NOTE: systemd environment is not the same as the system environment. Thus, it is needed to explicitly add some Environment= in the unit file.


% systemctl status postgresql
● postgresql.service - PostgreSQL database server
   Loaded: loaded (/usr/lib/systemd/system/postgresql.service; disabled; vendor preset: disabled)
   Active: active (running) since Fri 2015-05-08 16:01:01 CEST; 6s ago
  Process: 13296 ExecStart=/usr/libexec/postgresql-ctl start -D ${PGDATA} -s -w -t 300 (code=exited, status=0/SUCCESS)
  Process: 13294 ExecStartPre=/usr/libexec/postgresql-check-db-dir %N (code=exited, status=0/SUCCESS)
   CGroup: /system.slice/system-systemd\x2dnspawn.slice/[email protected]/system.slice/postgresql.service
           ├─13300 /usr/bin/postgres -D /var/lib/pgsql/data
           ├─13311 postgres: logger process   
           ├─13325 postgres: checkpointer process   
           ├─13326 postgres: writer process   
           ├─13327 postgres: wal writer process   
           ├─13328 postgres: autovacuum launcher process   
           └─13329 postgres: stats collector process   

May 08 16:00:39 poppy systemd[1]: Starting PostgreSQL database server...
May 08 16:00:50 poppy postgresql-ctl[13296]: LOG:  redirecting log output to logging collector process
May 08 16:00:50 poppy postgresql-ctl[13296]: HINT:  Future log output will appear in directory "pg_log".
May 08 16:01:01 poppy systemd[1]: Started PostgreSQL database server.

Data base management

from user postgres shell

pg_dump is a utility for backing up a PostgreSQL database. It makes consistent backups even if the database is being used concurrently.

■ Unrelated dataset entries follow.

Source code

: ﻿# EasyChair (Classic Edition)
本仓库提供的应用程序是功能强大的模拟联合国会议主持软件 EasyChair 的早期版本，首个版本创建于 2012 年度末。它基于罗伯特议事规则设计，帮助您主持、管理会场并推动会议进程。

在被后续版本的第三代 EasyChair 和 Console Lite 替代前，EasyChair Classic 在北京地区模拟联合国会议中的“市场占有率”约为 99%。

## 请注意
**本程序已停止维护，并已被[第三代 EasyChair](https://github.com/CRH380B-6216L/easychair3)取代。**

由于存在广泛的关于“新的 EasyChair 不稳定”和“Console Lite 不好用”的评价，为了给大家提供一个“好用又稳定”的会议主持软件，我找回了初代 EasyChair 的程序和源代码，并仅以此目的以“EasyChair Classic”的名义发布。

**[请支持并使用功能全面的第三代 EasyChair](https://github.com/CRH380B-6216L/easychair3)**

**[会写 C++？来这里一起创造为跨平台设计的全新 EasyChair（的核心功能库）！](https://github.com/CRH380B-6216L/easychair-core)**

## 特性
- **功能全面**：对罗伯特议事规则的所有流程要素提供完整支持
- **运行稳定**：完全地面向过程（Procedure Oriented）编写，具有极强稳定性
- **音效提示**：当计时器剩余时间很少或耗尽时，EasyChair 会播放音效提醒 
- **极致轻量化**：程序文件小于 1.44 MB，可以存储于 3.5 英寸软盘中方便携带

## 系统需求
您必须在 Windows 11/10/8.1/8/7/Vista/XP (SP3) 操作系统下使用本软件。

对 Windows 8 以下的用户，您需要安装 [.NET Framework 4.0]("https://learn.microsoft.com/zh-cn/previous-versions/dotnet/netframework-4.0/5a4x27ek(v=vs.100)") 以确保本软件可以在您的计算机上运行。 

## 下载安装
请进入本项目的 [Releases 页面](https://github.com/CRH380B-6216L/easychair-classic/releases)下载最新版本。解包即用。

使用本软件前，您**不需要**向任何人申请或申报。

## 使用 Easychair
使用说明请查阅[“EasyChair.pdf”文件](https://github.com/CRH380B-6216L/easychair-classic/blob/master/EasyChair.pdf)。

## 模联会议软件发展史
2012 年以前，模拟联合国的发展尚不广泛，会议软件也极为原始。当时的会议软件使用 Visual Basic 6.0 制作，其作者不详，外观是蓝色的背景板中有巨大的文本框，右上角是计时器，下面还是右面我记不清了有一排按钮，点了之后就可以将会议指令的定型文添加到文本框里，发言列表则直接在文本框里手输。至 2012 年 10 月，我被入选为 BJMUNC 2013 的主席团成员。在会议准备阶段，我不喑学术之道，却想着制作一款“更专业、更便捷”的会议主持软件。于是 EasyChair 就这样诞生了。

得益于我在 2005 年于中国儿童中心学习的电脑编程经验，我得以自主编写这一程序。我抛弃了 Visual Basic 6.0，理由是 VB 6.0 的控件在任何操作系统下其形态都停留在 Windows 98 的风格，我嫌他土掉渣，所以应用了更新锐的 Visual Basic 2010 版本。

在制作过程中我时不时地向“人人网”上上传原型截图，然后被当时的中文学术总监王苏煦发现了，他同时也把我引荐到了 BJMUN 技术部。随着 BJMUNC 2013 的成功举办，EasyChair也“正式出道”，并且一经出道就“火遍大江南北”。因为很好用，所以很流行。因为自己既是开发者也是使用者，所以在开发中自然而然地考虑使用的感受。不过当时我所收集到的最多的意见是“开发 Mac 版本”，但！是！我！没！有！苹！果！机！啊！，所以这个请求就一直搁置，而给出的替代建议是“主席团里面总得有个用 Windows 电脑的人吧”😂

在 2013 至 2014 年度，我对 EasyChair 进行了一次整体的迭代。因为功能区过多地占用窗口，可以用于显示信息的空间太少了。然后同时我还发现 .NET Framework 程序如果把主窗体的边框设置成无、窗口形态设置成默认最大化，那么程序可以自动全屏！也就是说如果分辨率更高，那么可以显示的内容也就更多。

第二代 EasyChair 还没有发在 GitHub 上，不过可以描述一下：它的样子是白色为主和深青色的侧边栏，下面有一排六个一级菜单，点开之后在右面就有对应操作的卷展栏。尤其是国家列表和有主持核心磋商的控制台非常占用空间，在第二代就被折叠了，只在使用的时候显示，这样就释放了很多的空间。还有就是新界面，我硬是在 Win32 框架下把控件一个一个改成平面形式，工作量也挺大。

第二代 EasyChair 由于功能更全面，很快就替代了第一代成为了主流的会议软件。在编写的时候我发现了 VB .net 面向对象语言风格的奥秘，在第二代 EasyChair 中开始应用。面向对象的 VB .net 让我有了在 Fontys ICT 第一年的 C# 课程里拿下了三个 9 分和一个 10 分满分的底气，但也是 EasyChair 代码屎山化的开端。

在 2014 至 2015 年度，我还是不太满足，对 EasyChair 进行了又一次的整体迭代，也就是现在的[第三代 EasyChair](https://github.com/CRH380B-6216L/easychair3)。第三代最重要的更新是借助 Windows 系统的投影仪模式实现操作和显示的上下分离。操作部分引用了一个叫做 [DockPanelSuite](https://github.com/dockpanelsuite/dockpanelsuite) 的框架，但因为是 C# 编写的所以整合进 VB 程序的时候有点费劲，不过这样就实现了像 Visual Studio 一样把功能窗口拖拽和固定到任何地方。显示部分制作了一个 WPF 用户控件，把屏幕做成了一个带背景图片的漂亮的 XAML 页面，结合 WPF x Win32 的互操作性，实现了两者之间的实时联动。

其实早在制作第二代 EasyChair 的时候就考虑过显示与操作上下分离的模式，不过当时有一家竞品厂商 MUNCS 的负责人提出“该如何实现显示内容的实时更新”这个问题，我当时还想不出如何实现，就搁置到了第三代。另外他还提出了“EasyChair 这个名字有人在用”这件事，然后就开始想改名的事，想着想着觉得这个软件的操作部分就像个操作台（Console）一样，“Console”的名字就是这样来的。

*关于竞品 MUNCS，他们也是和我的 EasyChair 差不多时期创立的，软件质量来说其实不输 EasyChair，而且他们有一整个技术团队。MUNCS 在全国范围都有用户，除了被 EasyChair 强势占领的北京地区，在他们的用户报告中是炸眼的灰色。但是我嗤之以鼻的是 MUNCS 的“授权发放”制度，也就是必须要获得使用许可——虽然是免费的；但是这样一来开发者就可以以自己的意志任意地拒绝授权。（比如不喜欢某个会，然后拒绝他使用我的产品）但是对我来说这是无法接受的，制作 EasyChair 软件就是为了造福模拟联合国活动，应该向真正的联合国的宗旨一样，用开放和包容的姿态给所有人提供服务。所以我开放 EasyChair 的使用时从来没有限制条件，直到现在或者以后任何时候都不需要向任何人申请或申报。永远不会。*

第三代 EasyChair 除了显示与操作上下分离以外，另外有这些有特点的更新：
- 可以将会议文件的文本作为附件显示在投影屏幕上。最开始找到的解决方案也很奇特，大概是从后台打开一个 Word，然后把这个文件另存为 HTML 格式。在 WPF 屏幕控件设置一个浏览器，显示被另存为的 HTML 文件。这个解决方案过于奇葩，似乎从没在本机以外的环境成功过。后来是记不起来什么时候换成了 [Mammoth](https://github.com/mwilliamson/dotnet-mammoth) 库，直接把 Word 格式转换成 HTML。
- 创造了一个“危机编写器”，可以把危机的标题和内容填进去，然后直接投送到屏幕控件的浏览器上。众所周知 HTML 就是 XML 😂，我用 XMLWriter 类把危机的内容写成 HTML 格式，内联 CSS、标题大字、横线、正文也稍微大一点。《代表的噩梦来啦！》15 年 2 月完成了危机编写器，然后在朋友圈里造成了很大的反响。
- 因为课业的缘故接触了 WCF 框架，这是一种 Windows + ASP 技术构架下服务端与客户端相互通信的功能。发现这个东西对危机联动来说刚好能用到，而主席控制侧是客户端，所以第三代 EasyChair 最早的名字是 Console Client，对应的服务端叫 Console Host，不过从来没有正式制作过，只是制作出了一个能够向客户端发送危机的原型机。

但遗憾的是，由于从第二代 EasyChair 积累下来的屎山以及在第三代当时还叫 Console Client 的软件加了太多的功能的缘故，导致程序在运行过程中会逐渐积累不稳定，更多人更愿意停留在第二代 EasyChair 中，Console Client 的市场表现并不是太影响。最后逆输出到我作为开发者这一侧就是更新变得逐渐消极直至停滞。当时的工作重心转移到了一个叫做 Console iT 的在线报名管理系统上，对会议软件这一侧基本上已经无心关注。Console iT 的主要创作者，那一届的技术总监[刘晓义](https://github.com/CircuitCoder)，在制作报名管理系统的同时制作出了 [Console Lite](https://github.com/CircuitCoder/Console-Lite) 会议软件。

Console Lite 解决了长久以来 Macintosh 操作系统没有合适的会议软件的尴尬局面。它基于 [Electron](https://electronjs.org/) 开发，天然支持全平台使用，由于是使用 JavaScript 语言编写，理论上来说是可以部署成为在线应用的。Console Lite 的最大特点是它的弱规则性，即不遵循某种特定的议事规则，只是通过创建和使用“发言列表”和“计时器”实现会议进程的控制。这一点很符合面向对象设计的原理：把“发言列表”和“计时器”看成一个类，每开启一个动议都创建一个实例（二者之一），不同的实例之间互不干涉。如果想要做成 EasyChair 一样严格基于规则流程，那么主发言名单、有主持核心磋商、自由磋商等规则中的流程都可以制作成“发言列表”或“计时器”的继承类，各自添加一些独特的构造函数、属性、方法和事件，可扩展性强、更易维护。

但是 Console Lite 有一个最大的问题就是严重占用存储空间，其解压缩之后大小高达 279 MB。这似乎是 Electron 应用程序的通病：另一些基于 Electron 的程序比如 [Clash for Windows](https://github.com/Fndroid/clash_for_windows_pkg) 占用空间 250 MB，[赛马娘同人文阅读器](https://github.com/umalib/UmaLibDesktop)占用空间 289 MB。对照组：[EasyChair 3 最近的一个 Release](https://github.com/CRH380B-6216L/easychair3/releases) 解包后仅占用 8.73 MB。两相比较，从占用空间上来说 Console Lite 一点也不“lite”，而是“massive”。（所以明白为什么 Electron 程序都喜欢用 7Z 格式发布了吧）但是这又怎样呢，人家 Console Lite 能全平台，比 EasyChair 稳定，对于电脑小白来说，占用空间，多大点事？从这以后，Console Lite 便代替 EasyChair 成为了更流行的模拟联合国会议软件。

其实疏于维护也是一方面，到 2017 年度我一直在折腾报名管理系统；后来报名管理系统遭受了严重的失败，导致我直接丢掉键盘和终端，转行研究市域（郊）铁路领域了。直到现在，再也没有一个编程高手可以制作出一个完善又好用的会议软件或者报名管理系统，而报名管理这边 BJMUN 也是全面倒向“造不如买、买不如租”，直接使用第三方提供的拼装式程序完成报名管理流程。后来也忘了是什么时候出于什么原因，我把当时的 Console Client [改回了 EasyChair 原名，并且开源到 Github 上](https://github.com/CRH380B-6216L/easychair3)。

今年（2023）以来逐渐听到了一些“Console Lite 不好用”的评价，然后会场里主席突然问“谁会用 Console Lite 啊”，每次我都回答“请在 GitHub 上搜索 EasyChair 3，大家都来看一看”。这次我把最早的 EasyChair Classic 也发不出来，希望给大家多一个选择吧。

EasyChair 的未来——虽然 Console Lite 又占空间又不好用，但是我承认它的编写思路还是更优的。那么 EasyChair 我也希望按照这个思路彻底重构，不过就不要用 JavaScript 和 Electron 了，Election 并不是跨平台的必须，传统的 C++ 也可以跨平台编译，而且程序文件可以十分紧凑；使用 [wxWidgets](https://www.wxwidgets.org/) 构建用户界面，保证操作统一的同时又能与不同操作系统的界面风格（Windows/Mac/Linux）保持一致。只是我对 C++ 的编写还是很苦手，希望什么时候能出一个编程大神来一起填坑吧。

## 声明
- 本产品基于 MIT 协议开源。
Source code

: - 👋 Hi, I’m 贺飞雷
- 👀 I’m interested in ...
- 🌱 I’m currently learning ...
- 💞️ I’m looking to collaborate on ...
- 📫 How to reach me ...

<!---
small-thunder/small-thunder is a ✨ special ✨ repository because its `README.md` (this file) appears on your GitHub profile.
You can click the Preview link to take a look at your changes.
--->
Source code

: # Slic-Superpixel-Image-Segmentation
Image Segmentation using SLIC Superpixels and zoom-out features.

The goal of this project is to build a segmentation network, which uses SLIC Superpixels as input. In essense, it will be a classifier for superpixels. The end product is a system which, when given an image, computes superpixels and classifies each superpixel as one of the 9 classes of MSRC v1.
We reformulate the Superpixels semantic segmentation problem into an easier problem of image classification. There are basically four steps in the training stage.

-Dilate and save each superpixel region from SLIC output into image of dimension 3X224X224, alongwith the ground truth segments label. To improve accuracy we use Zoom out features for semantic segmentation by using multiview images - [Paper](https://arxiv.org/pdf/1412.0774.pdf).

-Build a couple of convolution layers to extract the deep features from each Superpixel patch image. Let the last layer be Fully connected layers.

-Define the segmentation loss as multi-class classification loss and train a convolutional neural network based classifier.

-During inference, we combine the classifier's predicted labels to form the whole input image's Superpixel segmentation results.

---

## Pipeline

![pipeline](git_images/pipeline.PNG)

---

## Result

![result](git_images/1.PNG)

Dumps can be output in script or archive file formats. Script dumps are plain-text files containing the SQL commands required to reconstruct the database to the state it was in at the time it was saved. To restore from such a script, feed it to psql. Script files can be used to reconstruct the database even on other machines and other architectures; with some modifications, even on other SQL database products.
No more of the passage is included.